Generates covariates where categorical variables define mixture components and continuous variables are drawn from component-specific multivariate normal distributions. Each combination of categorical levels has its own probability and its own distribution for the continuous covariates.

Usage

simulate_X_mixture(
  n,
  p_cat,
  p_cont,
  cat_level_list,
  cat_comb_prob,
  cont_para_list
)

Arguments

n

Positive integer. Number of units to simulate.

p_cat

Non-negative integer. Number of categorical covariates.

p_cont

Non-negative integer. Number of continuous covariates. At least one of `p_cat` or `p_cont` must be positive.

cat_level_list

List of length `p_cat`. Each element is a vector of possible levels for that categorical variable.
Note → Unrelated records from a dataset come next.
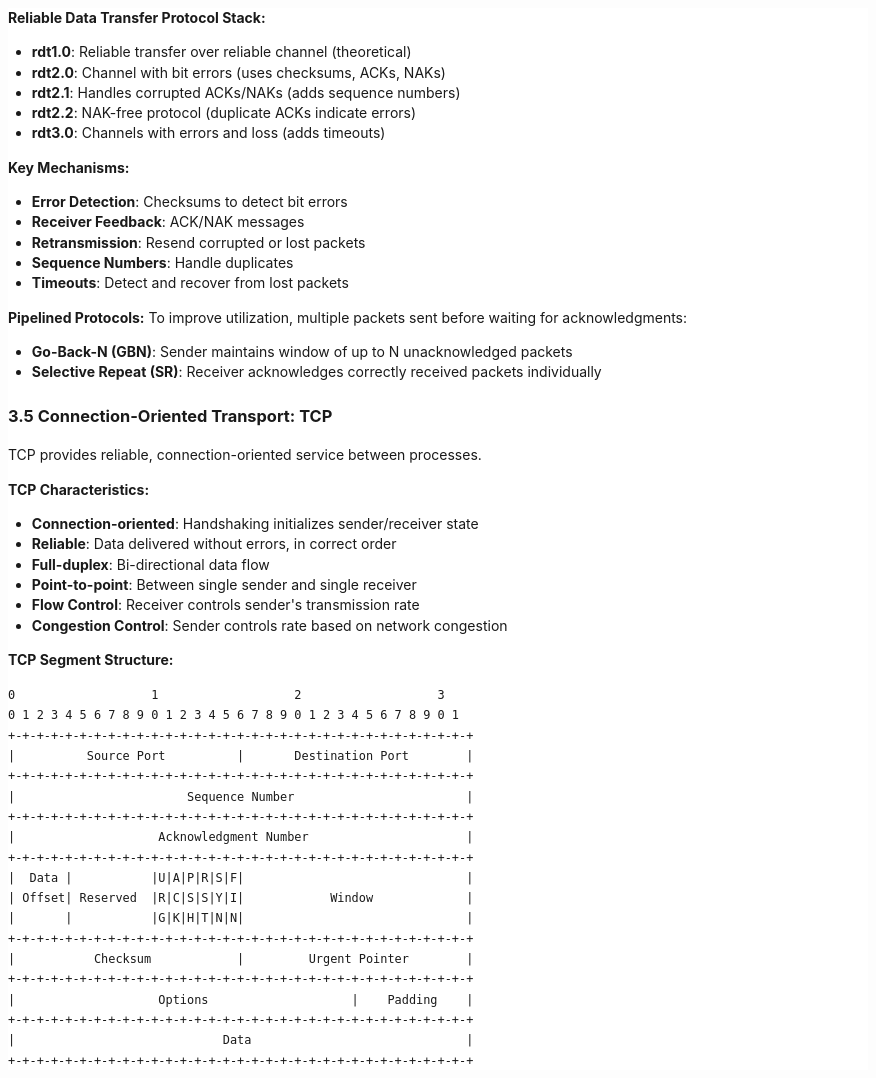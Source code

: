 **Reliable Data Transfer Protocol Stack:**
- **rdt1.0**: Reliable transfer over reliable channel (theoretical)
- **rdt2.0**: Channel with bit errors (uses checksums, ACKs, NAKs)
- **rdt2.1**: Handles corrupted ACKs/NAKs (adds sequence numbers)
- **rdt2.2**: NAK-free protocol (duplicate ACKs indicate errors)
- **rdt3.0**: Channels with errors and loss (adds timeouts)

**Key Mechanisms:**
- **Error Detection**: Checksums to detect bit errors
- **Receiver Feedback**: ACK/NAK messages
- **Retransmission**: Resend corrupted or lost packets
- **Sequence Numbers**: Handle duplicates
- **Timeouts**: Detect and recover from lost packets

**Pipelined Protocols:**
To improve utilization, multiple packets sent before waiting for acknowledgments:
- **Go-Back-N (GBN)**: Sender maintains window of up to N unacknowledged packets
- **Selective Repeat (SR)**: Receiver acknowledges correctly received packets individually

### 3.5 Connection-Oriented Transport: TCP

TCP provides reliable, connection-oriented service between processes.

**TCP Characteristics:**
- **Connection-oriented**: Handshaking initializes sender/receiver state
- **Reliable**: Data delivered without errors, in correct order
- **Full-duplex**: Bi-directional data flow
- **Point-to-point**: Between single sender and single receiver
- **Flow Control**: Receiver controls sender's transmission rate
- **Congestion Control**: Sender controls rate based on network congestion

**TCP Segment Structure:**
```
0                   1                   2                   3
0 1 2 3 4 5 6 7 8 9 0 1 2 3 4 5 6 7 8 9 0 1 2 3 4 5 6 7 8 9 0 1
+-+-+-+-+-+-+-+-+-+-+-+-+-+-+-+-+-+-+-+-+-+-+-+-+-+-+-+-+-+-+-+-+
|          Source Port          |       Destination Port        |
+-+-+-+-+-+-+-+-+-+-+-+-+-+-+-+-+-+-+-+-+-+-+-+-+-+-+-+-+-+-+-+-+
|                        Sequence Number                        |
+-+-+-+-+-+-+-+-+-+-+-+-+-+-+-+-+-+-+-+-+-+-+-+-+-+-+-+-+-+-+-+-+
|                    Acknowledgment Number                      |
+-+-+-+-+-+-+-+-+-+-+-+-+-+-+-+-+-+-+-+-+-+-+-+-+-+-+-+-+-+-+-+-+
|  Data |           |U|A|P|R|S|F|                               |
| Offset| Reserved  |R|C|S|S|Y|I|            Window             |
|       |           |G|K|H|T|N|N|                               |
+-+-+-+-+-+-+-+-+-+-+-+-+-+-+-+-+-+-+-+-+-+-+-+-+-+-+-+-+-+-+-+-+
|           Checksum            |         Urgent Pointer        |
+-+-+-+-+-+-+-+-+-+-+-+-+-+-+-+-+-+-+-+-+-+-+-+-+-+-+-+-+-+-+-+-+
|                    Options                    |    Padding    |
+-+-+-+-+-+-+-+-+-+-+-+-+-+-+-+-+-+-+-+-+-+-+-+-+-+-+-+-+-+-+-+-+
|                             Data                              |
+-+-+-+-+-+-+-+-+-+-+-+-+-+-+-+-+-+-+-+-+-+-+-+-+-+-+-+-+-+-+-+-+
```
The total number of combinations is `prod(lengths(cat_level_list))`.

cat_comb_prob

Numeric vector of probabilities, one per combination of categorical levels (in the order produced by [expand.grid()]). Must sum to 1.

cont_para_list

List of parameter lists for the continuous covariates. When `p_cat > 0`, must have one element per combination of categorical levels; each element is a list with `mean` (length `p_cont`) and `sigma` (`p_cont x p_cont` matrix). When `p_cat == 0`, a single-element list.

Value

A data frame with `n` rows and `p_cat + p_cont` columns named `x1`, ..., `xp`.

Examples

# Continuous only
X <- simulate_X_mixture(
  n = 100, p_cat = 0, p_cont = 2,
  cat_level_list = list(),
  cat_comb_prob = c(),
  cont_para_list = list(list(mean = c(0, 0), sigma = diag(2)))
)

# Mixed categorical and continuous
X <- simulate_X_mixture(
  n = 100, p_cat = 1, p_cont = 2,
  cat_level_list = list(c(0, 1)),
  cat_comb_prob = c(0.4, 0.6),
  cont_para_list = list(
    list(mean = c(0, 0), sigma = diag(2)),
    list(mean = c(2, 2), sigma = diag(2))
  )
)